How And When Did Thanksgiving Become An Official Holiday As The Fourth Thursday In November?
It was December 26, 1941, under the presidency of Franklin Delano Roosevelt, the United States Congress officially declared the fourth Thursday of every year’s November as a national holiday to celebrate Thanksgiving.
Since then, for Americans, the 4th Thursday of each year’s November month became a static holiday for their Thanksgiving celebration.
Although, long ago, in 1863, via a proclamation, President Abraham Lincoln also declared the fourth Thursday of November as a national holiday for Thanksgiving day.
But after he died, the official Thanksgiving celebration day remained unstable.
For example, in 1865, President Andrew Johnson issued a proclamation to celebrate it on the first Thursday in December.
This instability remained till 1941.
Why Did President Franklin Delano Roosevelt Have To Declare Thanksgiving A National Holiday?
In 1933, Franklin D Roosevelt became the United States president.
However, the date for the Thanksgiving celebration was still dependent upon the president’s proclamation.
The American public was unhappy with the unstable date.
It continued till 1941.
Finally, on 26th November 1941, the United States passed a bill.

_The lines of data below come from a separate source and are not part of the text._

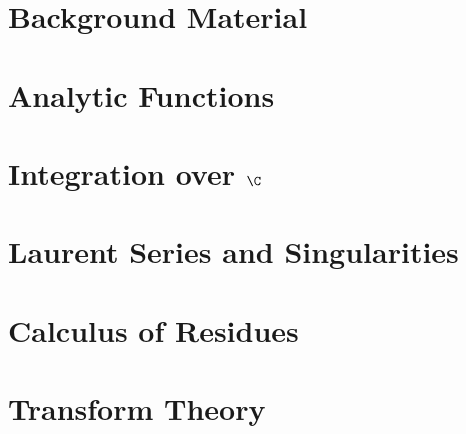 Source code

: \documentclass[british,11pt,a4paper]{report}
\begin{document}
\maketitle
\tableofcontents

\chapter{Background Material}

\chapter{Analytic Functions}

\chapter{Integration over \texorpdfstring{$\C$}{C}}

\chapter{Laurent Series and Singularities}

\chapter{Calculus of Residues}

\chapter{Transform Theory}

\end{document}
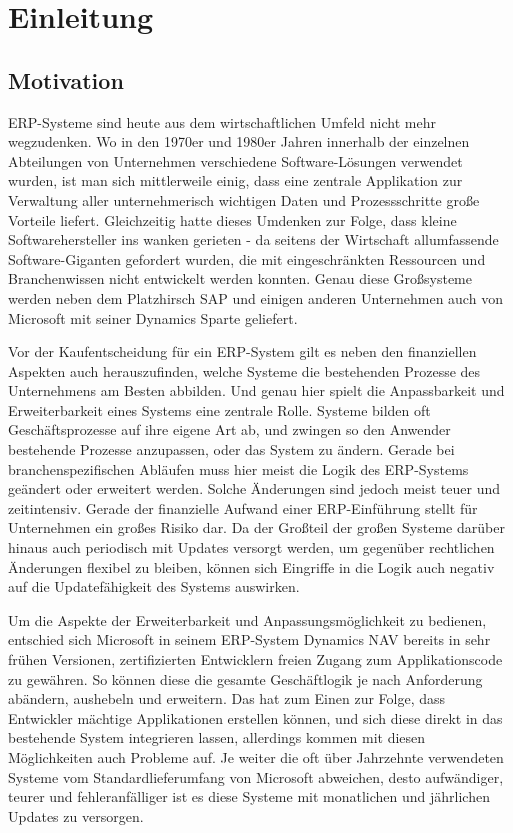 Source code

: \chapter{Einleitung}
\label{cha:Motivation}

\section{Motivation}
\label{sec:Motivation}
ERP-Systeme sind heute aus dem wirtschaftlichen Umfeld nicht mehr wegzudenken. \cite{WongTein2003} \cite{DuplagaMarzie2003} Wo in den 1970er und 1980er Jahren innerhalb der einzelnen Abteilungen von Unternehmen verschiedene Software-Lösungen verwendet wurden, ist man sich mittlerweile einig, dass eine zentrale Applikation zur Verwaltung aller unternehmerisch wichtigen Daten und Prozessschritte große Vorteile liefert.
Gleichzeitig hatte dieses Umdenken zur Folge, dass kleine Softwarehersteller ins wanken gerieten - da seitens der Wirtschaft allumfassende Software-Giganten gefordert wurden, die mit eingeschränkten Ressourcen und Branchenwissen nicht entwickelt werden konnten. Genau diese Großsysteme werden neben dem Platzhirsch SAP und einigen anderen Unternehmen auch von Microsoft mit seiner Dynamics Sparte geliefert.

Vor der Kaufentscheidung für ein ERP-System gilt es neben den finanziellen Aspekten auch herauszufinden, welche Systeme die bestehenden Prozesse des Unternehmens am Besten abbilden. \cite{WongTein2003} Und genau hier spielt die Anpassbarkeit und Erweiterbarkeit eines Systems eine zentrale Rolle. Systeme bilden oft Geschäftsprozesse auf ihre eigene Art ab, und zwingen so den Anwender bestehende Prozesse anzupassen, oder das System zu ändern. Gerade bei branchenspezifischen Abläufen muss hier meist die Logik des ERP-Systems geändert oder erweitert werden. Solche Änderungen sind jedoch meist teuer und zeitintensiv. Gerade der finanzielle Aufwand einer ERP-Einführung stellt für Unternehmen ein großes Risiko dar. Da der Großteil der großen Systeme darüber hinaus auch periodisch mit Updates versorgt werden, um gegenüber rechtlichen Änderungen flexibel zu bleiben, können sich Eingriffe in die Logik auch negativ auf die Updatefähigkeit des Systems auswirken. 

Um die Aspekte der Erweiterbarkeit und Anpassungsmöglichkeit zu bedienen, entschied sich Microsoft in seinem ERP-System Dynamics NAV bereits in sehr frühen Versionen, zertifizierten Entwicklern freien Zugang zum Applikationscode zu gewähren. \cite{BrummelPatterns2015} So können diese die gesamte Geschäftlogik je nach Anforderung abändern, aushebeln und erweitern. Das hat zum Einen zur Folge, dass Entwickler mächtige Applikationen erstellen können, und sich diese direkt in das bestehende System integrieren lassen, allerdings kommen mit diesen Möglichkeiten auch Probleme auf. Je weiter die oft über Jahrzehnte verwendeten Systeme vom Standardlieferumfang von Microsoft abweichen, desto aufwändiger, teurer und fehleranfälliger ist es diese Systeme mit monatlichen und jährlichen Updates zu versorgen. 

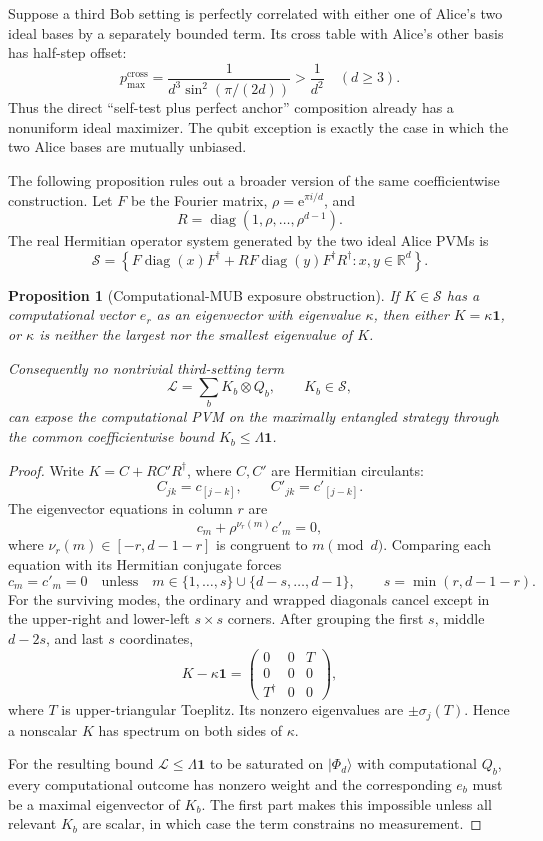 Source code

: \documentclass[11pt]{article}
\newtheorem{proposition}[theorem]{Proposition}
\theoremstyle{remark}
\newcommand{\Id}{\mathbf 1}
\newcommand{\cS}{\mathcal S}
\newcommand{\e}{\mathrm e}
\begin{document}
Suppose a third Bob setting is perfectly correlated with either one of
Alice's two ideal bases by a separately bounded term.  Its cross table with
Alice's other basis has half-step offset:
\[
p_{\max}^{\mathrm{cross}}
=
\frac1{d^3\sin^2(\pi/(2d))}
>\frac1{d^2}
\quad(d\geq3).
\]
Thus the direct ``self-test plus perfect anchor'' composition already has a
nonuniform ideal maximizer.  The qubit exception is exactly the case in
which the two Alice bases are mutually unbiased.

The following proposition rules out a broader version of the same
coefficientwise construction.  Let \(F\) be the Fourier matrix,
\(\rho=\e^{\pi i/d}\), and
\[
R=\operatorname{diag}(1,\rho,\ldots,\rho^{d-1}).
\]
The real Hermitian operator system generated by the two ideal Alice PVMs is
\[
\cS
=
\left\{
F\operatorname{diag}(x)F^\dagger
+RF\operatorname{diag}(y)F^\dagger R^\dagger:
x,y\in\mathbb R^d
\right\}.
\]

\begin{proposition}[Computational-MUB exposure obstruction]
\label{prop:mub-obstruction}
If \(K\in\cS\) has a computational vector \(e_r\) as an eigenvector with
eigenvalue \(\kappa\), then either \(K=\kappa\Id\), or \(\kappa\) is neither
the largest nor the smallest eigenvalue of \(K\).

Consequently no nontrivial third-setting term
\[
\mathcal L=\sum_bK_b\otimes Q_b,\qquad K_b\in\cS,
\]
can expose the computational PVM on the maximally entangled strategy through
the common coefficientwise bound \(K_b\leq\Lambda\Id\).
\end{proposition}

\begin{proof}
Write \(K=C+RC'R^\dagger\), where \(C,C'\) are Hermitian circulants:
\[
C_{jk}=c_{[j-k]},\qquad C'_{jk}=c'_{[j-k]}.
\]
The eigenvector equations in column \(r\) are
\[
c_m+\rho^{\nu_r(m)}c'_m=0,
\]
where \(\nu_r(m)\in[-r,d-1-r]\) is congruent to \(m\pmod d\).
Comparing each equation with its Hermitian conjugate forces
\[
c_m=c'_m=0
\quad\text{unless}\quad
m\in\{1,\ldots,s\}\cup\{d-s,\ldots,d-1\},
\qquad
s=\min(r,d-1-r).
\]
For the surviving modes, the ordinary and wrapped diagonals cancel except
in the upper-right and lower-left \(s\times s\) corners.  After grouping the
first \(s\), middle \(d-2s\), and last \(s\) coordinates,
\[
K-\kappa\Id
=
\begin{pmatrix}
0&0&T\\
0&0&0\\
T^\dagger&0&0
\end{pmatrix},
\]
where \(T\) is upper-triangular Toeplitz.  Its nonzero eigenvalues are
\(\pm\sigma_j(T)\).  Hence a nonscalar \(K\) has spectrum on both sides of
\(\kappa\).

For the resulting bound \(\mathcal L\leq\Lambda\Id\) to be saturated on
\(\lvert\Phi_d\rangle\) with computational \(Q_b\), every computational
outcome has nonzero weight and the corresponding \(e_b\) must be a maximal
eigenvector of \(K_b\).  The first part makes this impossible unless all
relevant \(K_b\) are scalar, in which case the term constrains no
measurement.
\end{proof}
\end{document}

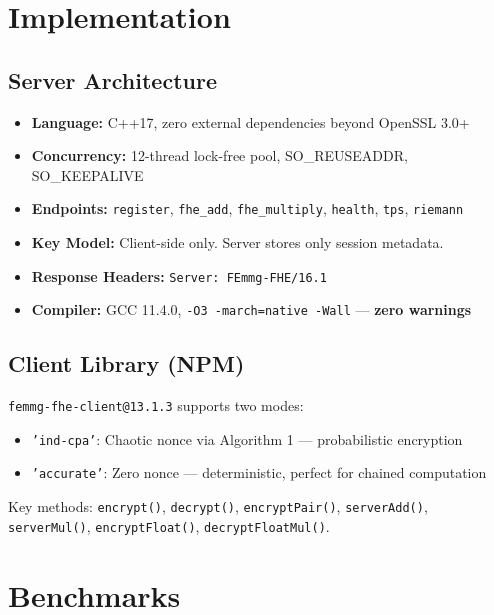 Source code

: \documentclass{article}
\begin{document}
\section{Implementation}

\subsection{Server Architecture}

\begin{itemize}
    \item \textbf{Language:} C++17, zero external dependencies beyond OpenSSL 3.0+
    \item \textbf{Concurrency:} 12-thread lock-free pool, SO\_REUSEADDR, SO\_KEEPALIVE
    \item \textbf{Endpoints:} \texttt{register}, \texttt{fhe\_add}, \texttt{fhe\_multiply}, \texttt{health}, \texttt{tps}, \texttt{riemann}
    \item \textbf{Key Model:} Client-side only. Server stores only session metadata.
    \item \textbf{Response Headers:} \texttt{Server: FEmmg-FHE/16.1}
    \item \textbf{Compiler:} GCC 11.4.0, \texttt{-O3 -march=native -Wall} — \textbf{zero warnings}
\end{itemize}

\subsection{Client Library (NPM)}

\texttt{femmg-fhe-client@13.1.3} supports two modes:
\begin{itemize}
    \item \texttt{'ind-cpa'}: Chaotic nonce via Algorithm 1 — probabilistic encryption
    \item \texttt{'accurate'}: Zero nonce — deterministic, perfect for chained computation
\end{itemize}

Key methods: \texttt{encrypt()}, \texttt{decrypt()}, \texttt{encryptPair()}, \texttt{serverAdd()}, \texttt{serverMul()}, \texttt{encryptFloat()}, \texttt{decryptFloatMul()}.

\section{Benchmarks}
\end{document}
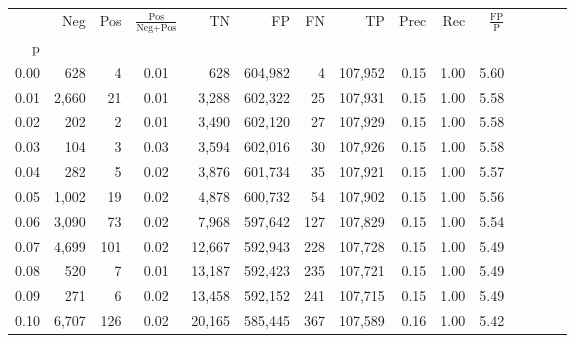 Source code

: \begin{tabular}{rrrcrrrrrrrrrrr}
\toprule
{} &     Neg &    Pos & $\frac{\text{Pos}}{\text{Neg}+\text{Pos}}$ &       TN &       FP &       FN &       TP &  Prec &   Rec & $\frac{\text{FP}}{\text{P}}$ \\
p    &         &        &                                            &          &          &          &          &       &       &                              \\
\midrule
0.00 &     628 &      4 &                                       0.01 &      628 &  604,982 &        4 &  107,952 &  0.15 &  1.00 &                         5.60 \\
0.01 &   2,660 &     21 &                                       0.01 &    3,288 &  602,322 &       25 &  107,931 &  0.15 &  1.00 &                         5.58 \\
0.02 &     202 &      2 &                                       0.01 &    3,490 &  602,120 &       27 &  107,929 &  0.15 &  1.00 &                         5.58 \\
0.03 &     104 &      3 &                                       0.03 &    3,594 &  602,016 &       30 &  107,926 &  0.15 &  1.00 &                         5.58 \\
0.04 &     282 &      5 &                                       0.02 &    3,876 &  601,734 &       35 &  107,921 &  0.15 &  1.00 &                         5.57 \\
0.05 &   1,002 &     19 &                                       0.02 &    4,878 &  600,732 &       54 &  107,902 &  0.15 &  1.00 &                         5.56 \\
0.06 &   3,090 &     73 &                                       0.02 &    7,968 &  597,642 &      127 &  107,829 &  0.15 &  1.00 &                         5.54 \\
0.07 &   4,699 &    101 &                                       0.02 &   12,667 &  592,943 &      228 &  107,728 &  0.15 &  1.00 &                         5.49 \\
0.08 &     520 &      7 &                                       0.01 &   13,187 &  592,423 &      235 &  107,721 &  0.15 &  1.00 &                         5.49 \\
0.09 &     271 &      6 &                                       0.02 &   13,458 &  592,152 &      241 &  107,715 &  0.15 &  1.00 &                         5.49 \\
0.10 &   6,707 &    126 &                                       0.02 &   20,165 &  585,445 &      367 &  107,589 &  0.16 &  1.00 &                         5.42 \\

\end{tabular}
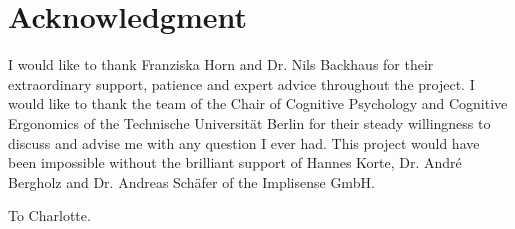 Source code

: \section*{Acknowledgment}
  I would like to thank Franziska Horn and Dr. Nils Backhaus for their extraordinary support, patience and expert advice throughout the project. I would like to thank the team of the Chair of Cognitive Psychology and Cognitive Ergonomics of the Technische Universität Berlin for their steady willingness to discuss and advise me with any question I ever had. This project would have been impossible without the brilliant support of Hannes Korte, Dr. André Bergholz and Dr. Andreas Schäfer of the Implisense GmbH.

  \vfill
  \begin{center}
    To Charlotte.
  \end{center}
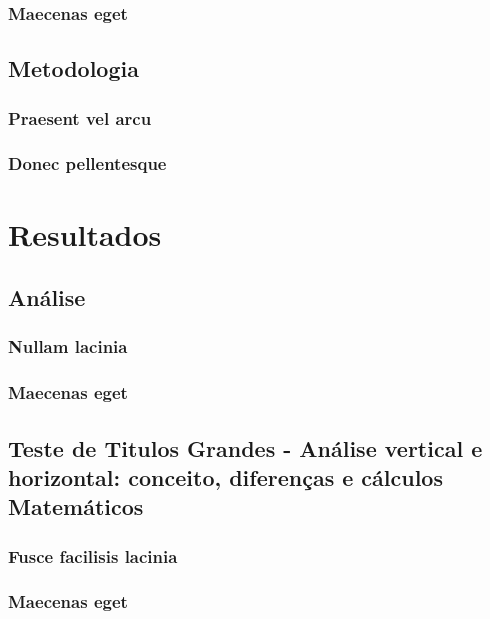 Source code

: \documentclass[12pt,
    a4paper,
    oneside,
    oldfontcommands]
{memoir}
\begin{document}
\section{Maecenas eget}
\lipsum[55]

\chapter{Metodologia}
\section{Praesent vel arcu}
\lipsum[5]

\section{Donec pellentesque}
\lipsum[55]

\part{Resultados}

\chapter{Análise}
\section{Nullam lacinia}
\lipsum[5]

\section{Maecenas eget}
\lipsum[55]

\chapter{Teste de Titulos Grandes - Análise vertical e horizontal: conceito, diferenças e cálculos Matemáticos}
\section{Fusce facilisis lacinia}
\lipsum[5]

\section{Maecenas eget}
\lipsum[55]


\end{document}
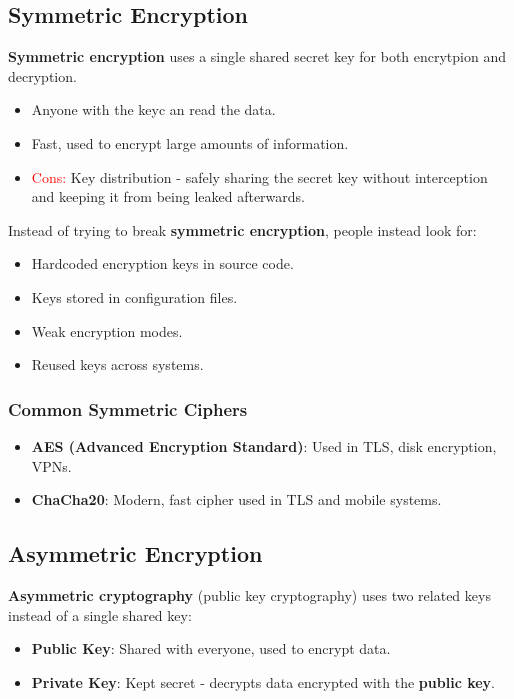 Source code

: \documentclass[12pt, letterpaper]{article}
\begin{document}
\subsection*{Symmetric Encryption}

\textbf{Symmetric encryption} uses a single shared secret key for both encrytpion and decryption.

\begin{itemize}
    \item Anyone with the keyc an read the data.
    \item Fast, used to encrypt large amounts of information.
    \item \textcolor{red}{Cons:} Key distribution - safely sharing the secret key without interception and keeping it from being leaked afterwards.
\end{itemize}

\bigskip

Instead of trying to break \textbf{symmetric encryption}, people instead look for:

\begin{itemize}
    \item Hardcoded encryption keys in source code.
    \item Keys stored in configuration files.
    \item Weak encryption modes.
    \item Reused keys across systems.
\end{itemize}

\subsubsection*{Common Symmetric Ciphers}

\begin{itemize}
    \item \textbf{AES (Advanced Encryption Standard)}: Used in TLS, disk encryption, VPNs.
    \item \textbf{ChaCha20}: Modern, fast cipher used in TLS and mobile systems.
\end{itemize}

\subsection*{Asymmetric Encryption}

\textbf{Asymmetric cryptography} (public key cryptography) uses two related keys instead of a single shared key:

\begin{itemize}
    \item \textbf \textbf{Public Key}: Shared with everyone, used to encrypt data.
    \item \textbf \textbf{Private Key}: Kept secret - decrypts data encrypted with the \textbf{public key}.
\end{itemize}
\end{document}

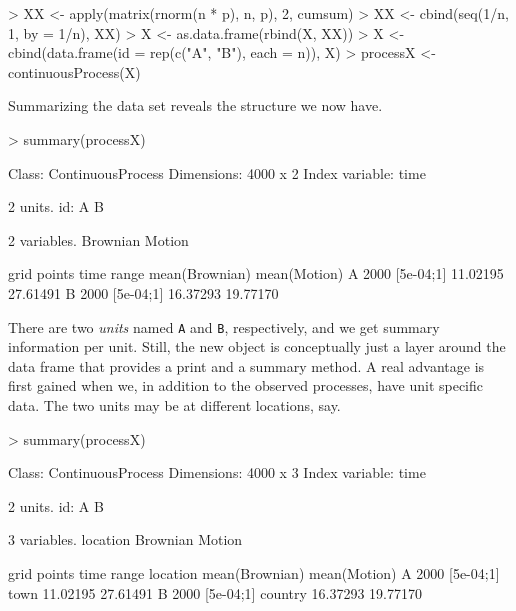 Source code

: \documentclass[11pt,a4paper,twoside]{article}
\begin{document}
\begin{Schunk}
\begin{Sinput}
> XX <- apply(matrix(rnorm(n * p), n, p), 2, cumsum)
> XX <- cbind(seq(1/n, 1, by = 1/n), XX)
> X <- as.data.frame(rbind(X, XX))
> X <- cbind(data.frame(id = rep(c("A", "B"), each = n)), X)
> processX <- continuousProcess(X)
\end{Sinput}
\end{Schunk}

Summarizing the data set reveals the structure we now have. 

\begin{Schunk}
\begin{Sinput}
> summary(processX)
\end{Sinput}
\begin{Soutput}
Class: ContinuousProcess 
Dimensions: 4000 x 2 
Index variable: time 

2 units.
   id: A B

2 variables.
   Brownian Motion

  grid points time range mean(Brownian) mean(Motion)
A        2000  [5e-04;1]       11.02195     27.61491
B        2000  [5e-04;1]       16.37293     19.77170
\end{Soutput}
\end{Schunk}

There are two \emph{units} named \verb+A+ and \verb+B+, respectively,
and we get summary information per unit. Still, the new object is
conceptually just a layer around the data frame that provides a
print and a summary method. A real advantage is first gained when we, in
addition to the observed processes, have unit specific data. The two
units may be at different locations, say. 


\begin{Schunk}
\begin{Sinput}
> summary(processX)
\end{Sinput}
\begin{Soutput}
Class: ContinuousProcess 
Dimensions: 4000 x 3 
Index variable: time 

2 units.
   id: A B

3 variables.
   location Brownian Motion

  grid points time range location mean(Brownian) mean(Motion)
A        2000  [5e-04;1]     town       11.02195     27.61491
B        2000  [5e-04;1]  country       16.37293     19.77170
\end{Soutput}
\end{Schunk}
\end{document}
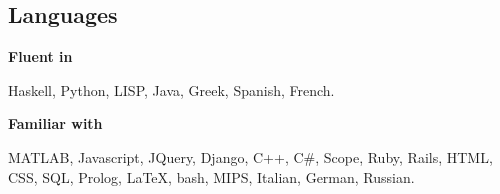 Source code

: \documentclass[margin,line]{resume}
\begin{document}
\begin{resume}
    \section{\mysidestyle{} Languages} 

    \textbf{Fluent in} \par\vspace{-4mm}
    {\addtolength{\leftskip}{2 mm} 
     Haskell, Python, LISP, Java, Greek, Spanish, French.
     }

    \textbf{Familiar with}\par\vspace{-4mm}
    {\addtolength{\leftskip}{2 mm} 
      MATLAB, Javascript, JQuery, Django, C++, C\#, Scope,  Ruby, Rails, HTML, CSS,  SQL, Prolog, \LaTeX, bash, MIPS, Italian, German, Russian.
    \par}



\end{resume}
\end{document}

The bill made the fourth Thursday in November a legal national holiday for Thanksgiving.
Did You Know?
1. In the United States, there is a tradition of ‘Pardoning Turkey’. In this tradition, the US president pardons a turkey bird by not letting it end up on anyone’s dinner table.
It is said that the tradition started during the presidency of Abraham Lincoln. On November 14, 1989, George H. W. Bush officially granted the presidential pardon tradition.
2. First Thanksgiving was celebrated in 1621. Since then, historians have had no reliable information on whether the turkey was eaten during the first Thanksgiving celebration or not. However, for so long, turkey is the main decoration on the Thanksgiving dinner table.
3. Sarah Josepha Hale is known as the mother of Thanksgiving. She was the first person who wrote a letter to President Abraham Lincoln to declare Thanksgiving a national holiday.